Phelps was recognized early in his career for his new ideas on economic growth produced at Yale’s Cowles Foundation in the early 1960s and for his pioneering research on inflation, unemployment and business fluctuations conducted at the University of Pennsylvania in the late 1960s and at Columbia in the 1970s. The thread running through most of his theoretical work is the roles played by knowledge, beliefs, information and expectations in investment, research, adoption of innovations, inflationary and disinflationary disequilibria, involuntary unemployment, slumps and booms.
Phelps’ current work is about the benefits and sources of a country’s structural dynamism — the enterprise and creativity of entrepreneurs, the skill of financiers in selecting and supporting the best projects, and the knowledge managers draw upon in evaluating and making use of new methods and products. Every dynamic economy has its doldrums and even undynamic economies may rise, perhaps with delay, to an extraordinary opportunity. Yet great dynamism, he argues, brings advantages in virtually every dimension of economic performance, not just in productivity.
Phelps’ own research on dynamism began in 1990 and 1992-93 at the European Bank for Reconstruction and Development, where he worked on the theory of capitalism and issues of mass privatization in eastern Europe. Later he turned to the functioning of the economic institutions in western Europe and those in the United States. He conducted research with a focus on the Italian economy as Senior Advisor to the Project ‘Italy in Europe’ at the Consiglio Nazionale delle Ricerche in 1997-2000. In 2001 he founded with Roman Frydman the Center on Capitalism & Society at Columbia University to conduct and promote research on capitalism.

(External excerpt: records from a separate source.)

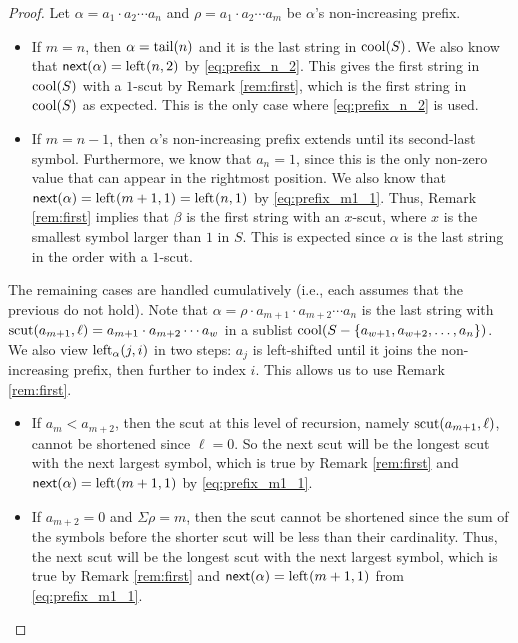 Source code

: \begin{proof}
Let $\alpha = a_1 \cdot a_2 \cdots a_n$ and $\rho = a_1 \cdot a_2 \cdots a_m$ be $\alpha$'s non-increasing prefix.

\begin{itemize}[nosep]
\item If $m=n$, then $\alpha = \tail(n)$ and it is the last string in $\cool{S}$.
We also know that $\nextPrefix{\alpha} = \lshiftindex{n}{2}$ by \eqref{eq:prefix_n_2}.
This gives the first string in $\cool{S}$ with a $1$-scut by Remark \ref{rem:first}, which is the first string in $\cool{S}$ as expected.
This is the only case where \eqref{eq:prefix_n_2} is used.
\item If $m=n-1$, then $\alpha$'s non-increasing prefix extends until its second-last symbol.
Furthermore, we know that $a_n = 1$, since this is the only non-zero value that can appear in the rightmost position.
We also know that $\nextPrefix{\alpha} = \lshiftindex{m+1}{1} = \lshiftindex{n}{1}$ by \eqref{eq:prefix_m1_1}.
Thus, Remark \ref{rem:first} implies that $\beta$ is the first string with an $x$-scut, where $x$ is the smallest symbol larger than $1$ in $S$.
This is expected since $\alpha$ is the last string in the order with a $1$-scut.
\end{itemize}
\noindent
The remaining cases are handled cumulatively (i.e., each assumes that the previous do not hold).
Note that $\alpha = \rho \cdot a_{m+1} \cdot a_{m+2} \cdots a_n$ is the last string with $\scut(a_{m+1}, \ell) = a_{m+1} \cdot a_{m+2} \cdots a_{w}$ in a sublist $\cool{S- \{a_{w+1}, a_{w+2}, \ldots, a_n\}}$.
We also view $\lshiftindex[\alpha]{j}{i}$ in two steps:
$a_j$ is left-shifted until it joins the non-increasing prefix, then further to index $i$.
This allows us to use Remark \ref{rem:first}. 
\begin{itemize}[nosep]
    \item If $a_m < a_{m+2}$, then the scut at this level of recursion, namely $\scut(a_{m+1}, \ell)$, cannot be shortened since $\ell=0$.
    So the next scut will be the longest scut with the next largest symbol, which is true by Remark \ref{rem:first} and $\nextPrefix{\alpha} = \lshiftindex{m+1}{1}$ by \eqref{eq:prefix_m1_1}.
    \item If $a_{m+2} = 0$ and $\Sigma \rho = m$, then the scut cannot be shortened since the sum of the symbols before the shorter scut will be less than their cardinality.
    Thus, the next scut will be the longest scut with the next largest symbol, which is true by Remark \ref{rem:first} and $\nextPrefix{\alpha} = \lshiftindex{m+1}{1}$ from  \eqref{eq:prefix_m1_1}.

\end{itemize}
\end{proof}
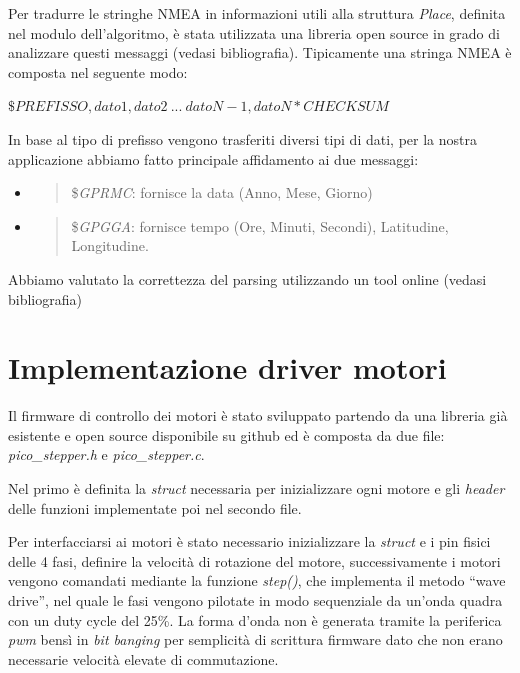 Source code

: Per tradurre le stringhe NMEA in informazioni utili alla struttura
\emph{Place}, definita nel modulo dell'algoritmo, è stata utilizzata una
libreria open source in grado di analizzare questi messaggi (vedasi
bibliografia). Tipicamente una stringa NMEA è composta nel seguente
modo:

\(\$ PREFISSO,dato1,dato2\ ...\ datoN - 1,datoN*CHECKSUM\)

In base al tipo di prefisso vengono trasferiti diversi tipi di dati, per
la nostra applicazione abbiamo fatto principale affidamento ai due
messaggi:

\begin{itemize}
\item
  \begin{quote}
  \$\emph{GPRMC}: fornisce la data (Anno, Mese, Giorno)
  \end{quote}
\item
  \begin{quote}
  \$\emph{GPGGA}: fornisce tempo (Ore, Minuti, Secondi), Latitudine,
  Longitudine.
  \end{quote}
\end{itemize}

Abbiamo valutato la correttezza del parsing utilizzando un tool online
(vedasi bibliografia)

\hypertarget{implementazione-driver-motori}{%
\section{Implementazione driver
motori}\label{implementazione-driver-motori}}

Il firmware di controllo dei motori è stato sviluppato partendo da una
libreria già esistente e open source disponibile su github ed è composta
da due file: \emph{pico\_stepper.h} e \emph{pico\_stepper.c}.

Nel primo è definita la \emph{struct} necessaria per inizializzare ogni
motore e gli \emph{header} delle funzioni implementate poi nel secondo
file.

Per interfacciarsi ai motori è stato necessario inizializzare la
\emph{struct} e i pin fisici delle 4 fasi, definire la velocità di
rotazione del motore, successivamente i motori vengono comandati
mediante la funzione \emph{step()}, che implementa il metodo ``wave
drive'', nel quale le fasi vengono pilotate in modo sequenziale da
un'onda quadra con un duty cycle del 25\%. La forma d'onda non è
generata tramite la periferica \emph{pwm} bensì in \emph{bit banging}
per semplicità di scrittura firmware dato che non erano necessarie
velocità elevate di commutazione.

Phelps was elected to membership in the National Academy of Sciences in 1981 at age 47. He is also a fellow of the American Academy of Arts and Sciences and of the Econometric Society. In 2000 he was named a Distinguished Fellow of the American Economic Association. Besides his B.A. from Amherst College in 1955 and his Ph.D. from Yale in 1959 he has six honorary doctorates: Amherst College (1985), University of Rome ‘Tor Vergata’ (2001), University of Mannheim (2001), Universidade Nova Lisbon (2003), University of Paris-Dauphine (2004) and, in October, the University of Iceland (2004). In May 2004 he was named an honorary professor at Renmin University, Beijing.